Atatürk İlkeleri
Cumhuriyetçilik
Cumhuriyet, yönetimin millete ait olduğunu ortaya koyan bir rejimdir.
Cumhuriyette temel ilke, seçimdir. Devlet hizmetlerinin hiçbir kademesinde “veraset” usulü olmayıp, yerine seçim ve tayin vardır.
Cumhuriyet, devlet başkanlığında ve diğer kademelerde hayat boyu kalmaya karşı çıkar. Seçim sonucunda iktidara gelen kişiler bile ömür boyunca devlet başkanlığı mevkiinde kalamaz.
Cumhuriyetin Türk Toplumuna Sağladığı Faydalar
- Cumhuriyet, bütün vatandaşlara devlet yönetimine eşit şekilde katılmayı sağlamıştır.
- Türk toplumunun gelişmesini ve çağdaşlaşmasını sağlamıştır.
Milliyetçilik
Milliyetçilik, millet gerçeğinden hareket eden bir fikir akımı ve çağımızın en geçerli sosyal düşüncelerinden biridir.

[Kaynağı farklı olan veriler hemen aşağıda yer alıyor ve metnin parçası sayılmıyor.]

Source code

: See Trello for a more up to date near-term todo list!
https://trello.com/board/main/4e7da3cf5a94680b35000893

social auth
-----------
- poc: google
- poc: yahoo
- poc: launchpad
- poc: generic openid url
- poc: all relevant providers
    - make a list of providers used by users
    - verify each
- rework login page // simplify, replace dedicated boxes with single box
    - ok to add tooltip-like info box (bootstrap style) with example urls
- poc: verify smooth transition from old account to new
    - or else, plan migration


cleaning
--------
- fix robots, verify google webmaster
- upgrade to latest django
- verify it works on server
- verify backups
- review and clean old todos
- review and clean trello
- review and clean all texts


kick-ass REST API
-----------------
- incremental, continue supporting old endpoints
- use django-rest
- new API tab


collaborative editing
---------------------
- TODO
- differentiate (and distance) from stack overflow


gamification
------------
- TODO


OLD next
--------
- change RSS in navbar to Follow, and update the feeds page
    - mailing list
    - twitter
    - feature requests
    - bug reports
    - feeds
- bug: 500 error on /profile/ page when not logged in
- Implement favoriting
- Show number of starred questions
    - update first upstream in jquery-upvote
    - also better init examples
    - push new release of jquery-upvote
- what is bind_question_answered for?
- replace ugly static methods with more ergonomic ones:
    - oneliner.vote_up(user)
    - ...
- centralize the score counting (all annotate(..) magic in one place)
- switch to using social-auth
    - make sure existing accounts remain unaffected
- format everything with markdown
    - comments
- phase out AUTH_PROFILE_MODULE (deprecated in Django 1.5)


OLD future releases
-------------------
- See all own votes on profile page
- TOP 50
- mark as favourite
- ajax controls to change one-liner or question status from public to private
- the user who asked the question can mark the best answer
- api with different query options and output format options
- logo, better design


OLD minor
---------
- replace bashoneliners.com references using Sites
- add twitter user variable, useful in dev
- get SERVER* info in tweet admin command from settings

Türk milletinin geleceğini belirlemede temel ilke olan “milliyetçilik”, milleti huzur ve refaha yönelten en güçlü bağdır.
Atatürk’e göre bir insan topluluğunun millet sayılabilmesi için “Zengin bir hatıra mirasına, birlikte yaşamak hususunda samimi olmaya, sahip olunan mirasın korunmasını birlikte sürdürebilmek konusunda ortak amaç olmasına, sevinçte ve üzüntüde beraber olmaya” ihtiyaç vardır.

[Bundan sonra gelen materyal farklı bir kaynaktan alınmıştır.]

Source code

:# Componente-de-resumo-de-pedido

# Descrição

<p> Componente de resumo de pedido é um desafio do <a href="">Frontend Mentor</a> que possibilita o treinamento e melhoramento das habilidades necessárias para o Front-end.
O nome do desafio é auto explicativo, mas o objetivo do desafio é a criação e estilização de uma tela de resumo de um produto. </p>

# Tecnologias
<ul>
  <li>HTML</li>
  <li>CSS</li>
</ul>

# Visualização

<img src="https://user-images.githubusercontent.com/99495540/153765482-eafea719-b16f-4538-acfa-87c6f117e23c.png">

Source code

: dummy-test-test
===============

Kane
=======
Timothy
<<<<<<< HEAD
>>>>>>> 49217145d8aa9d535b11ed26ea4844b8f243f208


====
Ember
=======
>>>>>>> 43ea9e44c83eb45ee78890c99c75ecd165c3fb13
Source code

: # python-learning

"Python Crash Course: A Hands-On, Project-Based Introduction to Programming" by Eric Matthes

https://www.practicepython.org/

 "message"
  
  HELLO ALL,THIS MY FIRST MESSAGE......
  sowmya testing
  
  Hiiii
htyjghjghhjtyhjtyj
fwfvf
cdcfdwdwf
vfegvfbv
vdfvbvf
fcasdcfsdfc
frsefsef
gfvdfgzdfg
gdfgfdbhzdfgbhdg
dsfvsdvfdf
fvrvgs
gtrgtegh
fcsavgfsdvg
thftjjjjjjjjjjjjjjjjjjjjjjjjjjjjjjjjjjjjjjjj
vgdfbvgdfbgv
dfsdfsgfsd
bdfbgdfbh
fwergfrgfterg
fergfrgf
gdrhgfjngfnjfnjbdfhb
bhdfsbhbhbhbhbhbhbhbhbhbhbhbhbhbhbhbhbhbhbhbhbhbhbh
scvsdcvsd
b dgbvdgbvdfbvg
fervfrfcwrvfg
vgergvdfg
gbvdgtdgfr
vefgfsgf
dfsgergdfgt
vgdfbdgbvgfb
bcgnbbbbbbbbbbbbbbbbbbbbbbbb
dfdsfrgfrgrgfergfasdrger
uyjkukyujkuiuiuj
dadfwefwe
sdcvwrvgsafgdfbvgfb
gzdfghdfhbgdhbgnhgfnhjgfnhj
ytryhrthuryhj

Atatürk’ün millet anlayışı ırk veya din esasına dayalı değildir. Yine Atatürk’ün millet anlayışı akılcı ve insancıldır. Türk milliyetçiliğinin amacı, Türk’ün her alanda yükselmesidir.
Milliyetçiliğin Türk Toplumuna Sağladığı Faydalar
- Kurtuluş Savaşı’mızın kazanılmasını sağlamıştır.
- Milletimizin iç ve dış tehditler karşısında bütünleşmesini sağlamıştır.
- Türk toplumunu din, mezhep, ırk, ve sınıf kavgalarından koruyarak milli birlik ve beraberliğimizi güçlendirmiştir.
Halkçılık
Bir milleti oluşturan, çeşitli mesleklerin ve toplumsal grupların içinde bulunan insanlara halk denir. Halkçılık ilkesi, hem cumhuriyetçiliğin, hem de milliyetçiliğin zorunlu bir sonucu olarak ortaya çıkmıştır.
Halkçılık ilkesi, toplumda hiç kimsenin diğerlerinden üstün olmaması ve kanun önünde kesin eşitliğin kabulü anlamına gelmektedir. Hiçbir toplumsal grubun ve zümrenin ayrıcalığı yoktur. Halk her bakımdan birbirine eşit kişilerden oluşur.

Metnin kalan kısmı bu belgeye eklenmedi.